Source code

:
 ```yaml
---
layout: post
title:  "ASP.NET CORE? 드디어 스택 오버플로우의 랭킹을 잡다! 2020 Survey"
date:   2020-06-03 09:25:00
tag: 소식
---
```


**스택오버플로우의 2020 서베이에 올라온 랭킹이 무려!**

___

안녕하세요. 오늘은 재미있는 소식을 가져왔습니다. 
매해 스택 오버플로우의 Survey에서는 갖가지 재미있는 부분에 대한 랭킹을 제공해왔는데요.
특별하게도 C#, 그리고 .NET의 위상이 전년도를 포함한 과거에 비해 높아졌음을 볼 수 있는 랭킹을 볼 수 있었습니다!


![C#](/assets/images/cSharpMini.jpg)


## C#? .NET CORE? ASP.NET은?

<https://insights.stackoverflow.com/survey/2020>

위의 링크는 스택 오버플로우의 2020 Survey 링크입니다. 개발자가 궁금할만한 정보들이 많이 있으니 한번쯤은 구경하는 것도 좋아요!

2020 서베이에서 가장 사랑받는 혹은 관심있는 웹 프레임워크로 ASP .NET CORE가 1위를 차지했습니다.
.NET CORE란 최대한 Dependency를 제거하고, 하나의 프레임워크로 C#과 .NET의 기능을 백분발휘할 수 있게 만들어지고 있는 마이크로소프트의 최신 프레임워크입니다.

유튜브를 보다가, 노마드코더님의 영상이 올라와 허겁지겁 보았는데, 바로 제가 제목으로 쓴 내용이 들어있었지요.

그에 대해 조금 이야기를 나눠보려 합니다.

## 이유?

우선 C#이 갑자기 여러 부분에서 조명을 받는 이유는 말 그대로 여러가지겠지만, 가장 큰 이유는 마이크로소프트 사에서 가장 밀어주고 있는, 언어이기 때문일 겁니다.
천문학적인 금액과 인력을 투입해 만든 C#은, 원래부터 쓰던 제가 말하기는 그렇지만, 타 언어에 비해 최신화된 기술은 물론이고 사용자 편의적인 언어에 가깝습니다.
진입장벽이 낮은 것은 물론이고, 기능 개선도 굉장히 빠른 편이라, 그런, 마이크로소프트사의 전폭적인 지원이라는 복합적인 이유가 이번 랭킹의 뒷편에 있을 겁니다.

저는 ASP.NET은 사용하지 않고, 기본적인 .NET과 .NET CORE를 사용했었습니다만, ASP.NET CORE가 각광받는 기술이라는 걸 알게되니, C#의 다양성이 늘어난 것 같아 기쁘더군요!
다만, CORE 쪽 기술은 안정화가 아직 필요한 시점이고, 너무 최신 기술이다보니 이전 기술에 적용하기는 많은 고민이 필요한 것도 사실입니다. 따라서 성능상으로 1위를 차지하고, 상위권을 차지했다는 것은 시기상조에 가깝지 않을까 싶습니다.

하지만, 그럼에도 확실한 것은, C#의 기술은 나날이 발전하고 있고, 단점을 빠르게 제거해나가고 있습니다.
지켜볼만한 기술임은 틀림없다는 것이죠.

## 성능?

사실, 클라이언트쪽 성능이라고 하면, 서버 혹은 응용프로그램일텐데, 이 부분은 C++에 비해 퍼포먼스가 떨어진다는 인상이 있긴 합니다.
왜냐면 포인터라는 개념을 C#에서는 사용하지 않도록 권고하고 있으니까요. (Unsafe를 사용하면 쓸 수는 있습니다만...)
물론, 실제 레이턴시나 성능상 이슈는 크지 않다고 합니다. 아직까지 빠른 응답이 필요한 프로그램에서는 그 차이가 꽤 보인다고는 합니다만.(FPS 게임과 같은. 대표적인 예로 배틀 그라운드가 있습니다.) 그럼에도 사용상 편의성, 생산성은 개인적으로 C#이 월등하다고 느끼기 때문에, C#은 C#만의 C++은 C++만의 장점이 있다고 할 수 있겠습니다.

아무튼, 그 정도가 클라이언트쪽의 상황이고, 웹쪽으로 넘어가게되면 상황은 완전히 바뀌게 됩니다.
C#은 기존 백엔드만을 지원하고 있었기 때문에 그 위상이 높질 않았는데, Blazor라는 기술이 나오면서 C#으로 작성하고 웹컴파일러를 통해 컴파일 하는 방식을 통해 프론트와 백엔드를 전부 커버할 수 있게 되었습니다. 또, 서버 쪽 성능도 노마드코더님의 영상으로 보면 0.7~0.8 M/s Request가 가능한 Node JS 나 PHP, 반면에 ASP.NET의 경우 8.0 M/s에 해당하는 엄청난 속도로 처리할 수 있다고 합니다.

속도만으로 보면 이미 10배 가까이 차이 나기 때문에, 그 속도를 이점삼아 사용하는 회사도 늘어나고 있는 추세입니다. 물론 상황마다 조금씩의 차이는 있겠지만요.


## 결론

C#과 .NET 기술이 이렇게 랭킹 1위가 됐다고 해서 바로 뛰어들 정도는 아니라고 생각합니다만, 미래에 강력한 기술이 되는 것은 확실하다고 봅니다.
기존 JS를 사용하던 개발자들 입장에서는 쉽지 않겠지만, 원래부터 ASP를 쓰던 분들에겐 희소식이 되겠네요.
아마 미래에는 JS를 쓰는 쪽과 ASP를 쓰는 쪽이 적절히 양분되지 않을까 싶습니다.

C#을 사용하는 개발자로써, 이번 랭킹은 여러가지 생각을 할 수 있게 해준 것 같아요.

### What to produce
Every entry must appear in the answer, reproduced exactly.

### Response below
Source code

:
 ```yaml
---
layout: post
title:  "ASP.NET CORE? 드디어 스택 오버플로우의 랭킹을 잡다! 2020 Survey"
date:   2020-06-03 09:25:00
tag: 소식
---
```


**스택오버플로우의 2020 서베이에 올라온 랭킹이 무려!**

___

안녕하세요. 오늘은 재미있는 소식을 가져왔습니다. 
매해 스택 오버플로우의 Survey에서는 갖가지 재미있는 부분에 대한 랭킹을 제공해왔는데요.
특별하게도 C#, 그리고 .NET의 위상이 전년도를 포함한 과거에 비해 높아졌음을 볼 수 있는 랭킹을 볼 수 있었습니다!


![C#](/assets/images/cSharpMini.jpg)


## C#? .NET CORE? ASP.NET은?

<https://insights.stackoverflow.com/survey/2020>

위의 링크는 스택 오버플로우의 2020 Survey 링크입니다. 개발자가 궁금할만한 정보들이 많이 있으니 한번쯤은 구경하는 것도 좋아요!

2020 서베이에서 가장 사랑받는 혹은 관심있는 웹 프레임워크로 ASP .NET CORE가 1위를 차지했습니다.
.NET CORE란 최대한 Dependency를 제거하고, 하나의 프레임워크로 C#과 .NET의 기능을 백분발휘할 수 있게 만들어지고 있는 마이크로소프트의 최신 프레임워크입니다.

유튜브를 보다가, 노마드코더님의 영상이 올라와 허겁지겁 보았는데, 바로 제가 제목으로 쓴 내용이 들어있었지요.

그에 대해 조금 이야기를 나눠보려 합니다.

## 이유?

우선 C#이 갑자기 여러 부분에서 조명을 받는 이유는 말 그대로 여러가지겠지만, 가장 큰 이유는 마이크로소프트 사에서 가장 밀어주고 있는, 언어이기 때문일 겁니다.
천문학적인 금액과 인력을 투입해 만든 C#은, 원래부터 쓰던 제가 말하기는 그렇지만, 타 언어에 비해 최신화된 기술은 물론이고 사용자 편의적인 언어에 가깝습니다.
진입장벽이 낮은 것은 물론이고, 기능 개선도 굉장히 빠른 편이라, 그런, 마이크로소프트사의 전폭적인 지원이라는 복합적인 이유가 이번 랭킹의 뒷편에 있을 겁니다.

저는 ASP.NET은 사용하지 않고, 기본적인 .NET과 .NET CORE를 사용했었습니다만, ASP.NET CORE가 각광받는 기술이라는 걸 알게되니, C#의 다양성이 늘어난 것 같아 기쁘더군요!
다만, CORE 쪽 기술은 안정화가 아직 필요한 시점이고, 너무 최신 기술이다보니 이전 기술에 적용하기는 많은 고민이 필요한 것도 사실입니다. 따라서 성능상으로 1위를 차지하고, 상위권을 차지했다는 것은 시기상조에 가깝지 않을까 싶습니다.

하지만, 그럼에도 확실한 것은, C#의 기술은 나날이 발전하고 있고, 단점을 빠르게 제거해나가고 있습니다.
지켜볼만한 기술임은 틀림없다는 것이죠.

## 성능?

사실, 클라이언트쪽 성능이라고 하면, 서버 혹은 응용프로그램일텐데, 이 부분은 C++에 비해 퍼포먼스가 떨어진다는 인상이 있긴 합니다.
왜냐면 포인터라는 개념을 C#에서는 사용하지 않도록 권고하고 있으니까요. (Unsafe를 사용하면 쓸 수는 있습니다만...)
물론, 실제 레이턴시나 성능상 이슈는 크지 않다고 합니다. 아직까지 빠른 응답이 필요한 프로그램에서는 그 차이가 꽤 보인다고는 합니다만.(FPS 게임과 같은. 대표적인 예로 배틀 그라운드가 있습니다.) 그럼에도 사용상 편의성, 생산성은 개인적으로 C#이 월등하다고 느끼기 때문에, C#은 C#만의 C++은 C++만의 장점이 있다고 할 수 있겠습니다.

아무튼, 그 정도가 클라이언트쪽의 상황이고, 웹쪽으로 넘어가게되면 상황은 완전히 바뀌게 됩니다.
C#은 기존 백엔드만을 지원하고 있었기 때문에 그 위상이 높질 않았는데, Blazor라는 기술이 나오면서 C#으로 작성하고 웹컴파일러를 통해 컴파일 하는 방식을 통해 프론트와 백엔드를 전부 커버할 수 있게 되었습니다. 또, 서버 쪽 성능도 노마드코더님의 영상으로 보면 0.7~0.8 M/s Request가 가능한 Node JS 나 PHP, 반면에 ASP.NET의 경우 8.0 M/s에 해당하는 엄청난 속도로 처리할 수 있다고 합니다.

속도만으로 보면 이미 10배 가까이 차이 나기 때문에, 그 속도를 이점삼아 사용하는 회사도 늘어나고 있는 추세입니다. 물론 상황마다 조금씩의 차이는 있겠지만요.


## 결론

C#과 .NET 기술이 이렇게 랭킹 1위가 됐다고 해서 바로 뛰어들 정도는 아니라고 생각합니다만, 미래에 강력한 기술이 되는 것은 확실하다고 봅니다.
기존 JS를 사용하던 개발자들 입장에서는 쉽지 않겠지만, 원래부터 ASP를 쓰던 분들에겐 희소식이 되겠네요.
아마 미래에는 JS를 쓰는 쪽과 ASP를 쓰는 쪽이 적절히 양분되지 않을까 싶습니다.

C#을 사용하는 개발자로써, 이번 랭킹은 여러가지 생각을 할 수 있게 해준 것 같아요.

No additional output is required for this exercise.